Evaluation and Case Study of Factors and Implementation of Organization

INTRODUCTION

Organizational change is a very common idea found among successful companies. In making the business productive it plays a significant role. In the early 1990s due to increased competition in global economy, new technologies, expanding markets results in more rapid change. As a result the management practices had been revived. Normally most people have negative opinion towards change. This is because of their doubts of loosing something. They have the incomplete knowledge of change process and this will affect their job personal life and workload. To overcome these negativity Oliver Recklies gave the idea that management need to keep in mind those negative side-effects of change in order to achieve the expected positive results. All the employees of the organization should participate for the success of project. The process of change is the nonstop implementation of policies and structures to changing external conditions. Change is not the exception but a steady ongoing process. As John Naisbett said that ‘a society in which we are living have been moving from old to the new. And we are still in motion experiencing disorder’. The environment of the organization, even socially and politically is always changing.

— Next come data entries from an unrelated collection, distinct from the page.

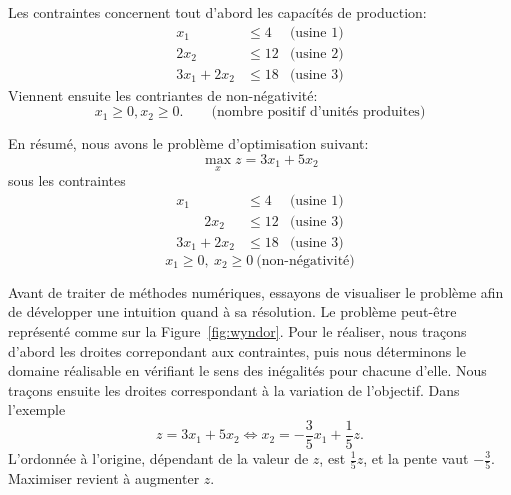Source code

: \begin{example}
Les contraintes concernent tout d'abord les capacítés de production:
\begin{eqnarray*}
x_1 & \leq 4 & \mbox{(usine 1)} \\
2x_2 & \leq 12 & \mbox{(usine 2)} \\
3x_1 + 2x_2 & \leq 18  & \mbox{(usine 3)}
\end{eqnarray*}
Viennent ensuite les contriantes de non-négativité:
\[
x_1 \geq 0, x_2 \geq 0. \qquad \mbox{(nombre positif d'unités produites)}
\]

En résumé, nous avons le problème d'optimisation suivant:
\[
\max_x z = 3x_1 + 5x_2
\]
sous les contraintes
\begin{eqnarray*}
x_1\qquad & \leq 4 & \mbox{(usine 1)} \\
 \qquad  2x_2 & \leq 12 & \mbox{(usine 3)} \\
3x_1 + 2x_2 & \leq 18 & \mbox{(usine 3)}
\end{eqnarray*}
\[
x_1 \geq 0,\ x_2 \geq 0\ \mbox{(non-négativité)}
\]

Avant de traiter de méthodes numériques, essayons de visualiser le problème afin de développer une intuition quand à sa résolution.
Le problème peut-être représenté comme sur la Figure~\ref{fig:wyndor}.
Pour le réaliser, nous traçons d'abord les droites correpondant aux contraintes, puis nous déterminons le domaine réalisable en vérifiant le sens des inégalités pour chacune d'elle.
Nous traçons ensuite les droites correspondant à la variation de l'objectif.
Dans l'exemple
\[
z = 3x_1+5x_2 \Leftrightarrow x_2 = -\frac{3}{5}x_1 + \frac{1}{5}z.
\]
L'ordonnée à l'origine, dépendant de la valeur de $z$, est $\frac{1}{5}z$, et la pente vaut $-\frac{3}{5}$.
Maximiser revient à augmenter $z$.
\begin{figure}[htbp]
\begin{center}
\end{center}
\end{figure}
\end{example}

We are always looking for newer and better ways. The globalization and inter-cultural exchange had made us more vulnerable to change than ever before. The organizations need to adopt new technologies and management ideas for betterment. The strategic importance on cost cutting and competitive makes it even more important to be open to change rather to resist it. It is very important to accept the change in any form like functional, structural, operational, or strategic.

It is very difficult to define change because every organization has different criteria. Each organization has different challenges. Also each organization has different policies, resources, and culture. The leader of each organization has different aim and objectives. In order to survive in the period of crises each organization should adopt the change without any fear.(Supreet Ahluwalia and Vivek Joshi ,2006)

Factors influences change

There are different factors which influence organizations change. These factors can be external (technology, Government policies, social pressure, cost of raw material etc) or internal (change leadership, decline in profit, union action etc).in this era of globalization the most commonly seen organizational changes are implementation of new technologies, mergers and downsizing.

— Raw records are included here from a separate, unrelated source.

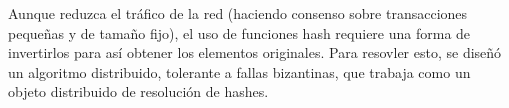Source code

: Aunque reduzca el tráfico de la red (haciendo consenso sobre transacciones pequeñas
y de tamaño fijo), el uso de funciones hash requiere una forma de
invertirlos para así obtener los elementos originales.
Para resovler esto, se diseñó
un algoritmo distribuido, tolerante a fallas bizantinas, que trabaja como un objeto
distribuido de resolución de hashes.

In today’s business environment and within its competitive landscape, change management is managing to ensure the business right across the organization and within each of it individual departments is continually embracing change and reviewing and adjusting within itself to do the best it possibly can, to get to the top, to stay on top.

Change Management is a firm’s capability to implement and maintain changes to its strategy, structure and its people that will result in the firm achieving the business results it seeks. Change management is a method of business improvement for organizations.

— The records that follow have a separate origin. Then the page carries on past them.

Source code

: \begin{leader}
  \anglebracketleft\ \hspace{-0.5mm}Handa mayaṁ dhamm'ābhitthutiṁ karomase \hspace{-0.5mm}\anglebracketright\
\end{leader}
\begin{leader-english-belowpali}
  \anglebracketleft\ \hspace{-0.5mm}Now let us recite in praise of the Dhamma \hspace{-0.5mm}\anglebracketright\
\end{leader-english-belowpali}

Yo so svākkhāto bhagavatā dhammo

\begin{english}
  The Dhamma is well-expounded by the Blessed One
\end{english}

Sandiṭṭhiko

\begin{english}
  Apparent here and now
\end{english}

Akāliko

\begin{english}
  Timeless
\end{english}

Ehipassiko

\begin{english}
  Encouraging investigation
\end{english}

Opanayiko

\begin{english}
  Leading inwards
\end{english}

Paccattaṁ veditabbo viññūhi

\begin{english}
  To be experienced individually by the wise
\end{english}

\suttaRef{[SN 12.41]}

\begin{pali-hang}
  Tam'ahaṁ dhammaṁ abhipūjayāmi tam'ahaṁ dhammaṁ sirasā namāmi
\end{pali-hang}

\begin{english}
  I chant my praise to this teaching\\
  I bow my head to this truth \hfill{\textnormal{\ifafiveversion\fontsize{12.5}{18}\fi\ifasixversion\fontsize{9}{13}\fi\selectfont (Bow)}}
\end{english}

Figure 1: Phases of change

If organization is not in a constant phase of change management and continually assessing and adjusting then business may be at best average within its industry. For some organizations this means they may be going backwards and eventually bankrupt. Only those companies can survive which can adapt to changes.

This change management model follows all other change management models and theories. Every organization can be summed up to be a combination of these three elements which includes the structure, the people and the strategy. Any change in any area of an organization will affect at least one or all of these elements.

Figure 2: Three elements for change

The structure is the systems are process with physical resources that support the strategic objectives of the organization. Change management specialists will review complete and properly structured management operating system (MOS).

The people involved in this process are stakeholders, resourced people, and management team. All people involved n this process should be well informed and focused on the right things. They should communicate with each other.

Figure 3: people involve in change management

The strategy is the method for achieving the target of the organizations existence. Change management strategy provides the road map used for directing organization from where it is now to where you want it to go.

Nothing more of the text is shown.